_Exercise brief_
Set down exactly, from the records below, the line with "In order to" through the line with "might affect information", and nothing else.

Records provided Start Marker

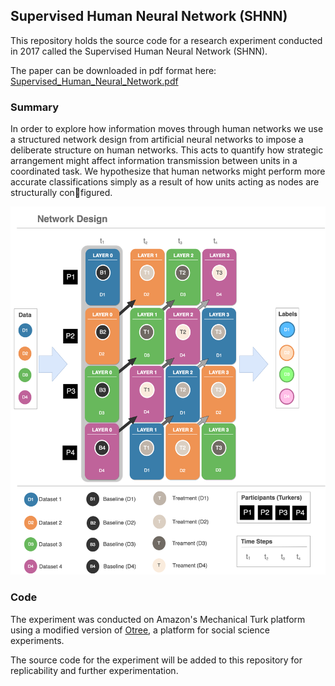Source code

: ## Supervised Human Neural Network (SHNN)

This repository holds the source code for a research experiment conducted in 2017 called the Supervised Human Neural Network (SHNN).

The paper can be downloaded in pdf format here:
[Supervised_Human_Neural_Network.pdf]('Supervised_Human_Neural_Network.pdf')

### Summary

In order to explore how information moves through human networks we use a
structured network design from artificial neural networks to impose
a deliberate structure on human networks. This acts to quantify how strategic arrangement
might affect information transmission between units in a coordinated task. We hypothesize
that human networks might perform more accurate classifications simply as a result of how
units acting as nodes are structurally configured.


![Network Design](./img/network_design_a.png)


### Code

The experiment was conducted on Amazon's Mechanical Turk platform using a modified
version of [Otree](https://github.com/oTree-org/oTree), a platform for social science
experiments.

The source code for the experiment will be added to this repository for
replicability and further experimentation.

Records provided End Marker

_Answer box_
In order to explore how information moves through human networks we use a
structured network design from artificial neural networks to impose
a deliberate structure on human networks. This acts to quantify how strategic arrangement
might affect information transmission between units in a coordinated task. We hypothesize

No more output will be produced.